A full, exact copy of the listing is needed, with images omitted.

+++

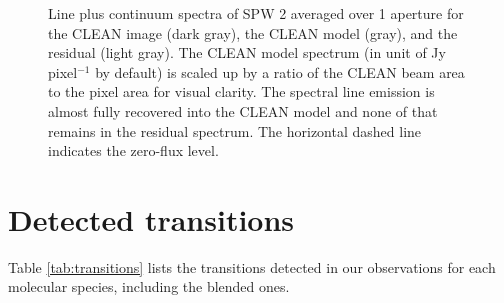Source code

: \documentclass[linenumbers, twocolumn, twocolappendix, astrosymb, times]{aastex631}
\begin{document}
\begin{figure*}
\caption{Line plus continuum spectra of SPW 2 averaged over 1 aperture for the CLEAN image (dark gray), the CLEAN model (gray), and the residual (light gray). The CLEAN model spectrum (in unit of Jy pixel$^{-1}$ by default) is scaled up by a ratio of the CLEAN beam area to the pixel area for visual clarity. The spectral line emission is almost fully recovered into the CLEAN model and none of that remains in the residual spectrum. The horizontal dashed line indicates the zero-flux level.}
\label{fig:JvM_spectrum}
\end{figure*}


\section{Detected transitions}\label{appendix:transitions}
Table \ref{tab:transitions} lists the transitions detected in our observations for each molecular species, including the blended ones.
\end{document}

+++

**EXERCISE SOLUTION:**
Source code

: \documentclass[linenumbers, twocolumn, twocolappendix, astrosymb, times]{aastex631}
\begin{document}
\begin{figure*}
\caption{Line plus continuum spectra of SPW 2 averaged over 1 aperture for the CLEAN image (dark gray), the CLEAN model (gray), and the residual (light gray). The CLEAN model spectrum (in unit of Jy pixel$^{-1}$ by default) is scaled up by a ratio of the CLEAN beam area to the pixel area for visual clarity. The spectral line emission is almost fully recovered into the CLEAN model and none of that remains in the residual spectrum. The horizontal dashed line indicates the zero-flux level.}
\label{fig:JvM_spectrum}
\end{figure*}


\section{Detected transitions}\label{appendix:transitions}
Table \ref{tab:transitions} lists the transitions detected in our observations for each molecular species, including the blended ones.
\end{document}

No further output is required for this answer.